Türkei - Überwachung - FinSpy

Überwachungssoftware "made in Germany" für türkische Behörden? Staatsanwaltschaft ermittelt gegen Münchner Firmen

FinSpy: Polizei nutzt Überwachsungssoftware © Videoausschnitt Werbevideo FinFisher
FinSpy: Polizei nutzt Überwachsungssoftware © Videoausschnitt Werbevideo FinFisher

Türkei - Überwachung - FinSpy

Überwachungssoftware "made in Germany" für türkische Behörden? Staatsanwaltschaft ermittelt gegen Münchner Firmen

Nur ein paar Klicks und die türkische Polizei kann ein Mobiltelefon überwachen – die Software FinSpy aus Deutschland macht es möglich. So lautet der Verdacht der Gesellschaft für Freiheitsrechte (GFF), von Reporter ohne Grenzen (ROG), netzpolitik.org und dem ECCHR.

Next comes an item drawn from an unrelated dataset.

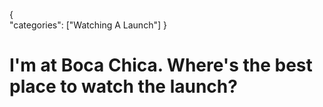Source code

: {    
    "categories": ["Watching A Launch"]
}

# I'm at Boca Chica. Where's the best place to watch the launch?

Das Firmenkonglomerat FinFisher GmbH, FinFisher Labs GmbH und Elaman GmbH aus München soll FinSpy ohne Genehmigung der Bundesregierung an die türkische Regierung verkauft haben. Welche Folgen der Einsatz von Überwachungssoftware haben kann, zeigt die Erfahrung aus Fällen in Syrien und Bahrain: Auf die digitale Überwachung folgen in repressiven Staaten oft Haft und Folter. Doch die Softwarehersteller weisen jede Verantwortung dafür von sich. Nach einer Strafanzeige gegen mehrere Geschäftsführer der Unternehmen, die das ECCHR und seine Partnerorganisationen im Juli 2019 einreichten, ermittelt nun die Staatsanwaltschaft München.

Fall

Ist erst einmal ein Mobiltelefon infiltriert, verleiht die Überwachungssoftware FinSpy absolute Kontrolle. Personen, deren Mobiltelefon mithilfe von FinSpy überwacht wird, können jederzeit lokalisiert werden, ihre Telefongespräche und Chats können mitgeschnitten und alle Handydaten ausgelesen werden. In der Türkei tauchte FinSpy im Sommer 2017 auf einer Webseite auf, die als Mobilisierungswebseite der türkischen Oppositionsbewegung getarnt war. Die Software war als App getarnt, deren Download den Teilnehmer*innen von regierungskritischen Demonstrationen empfohlen wurde.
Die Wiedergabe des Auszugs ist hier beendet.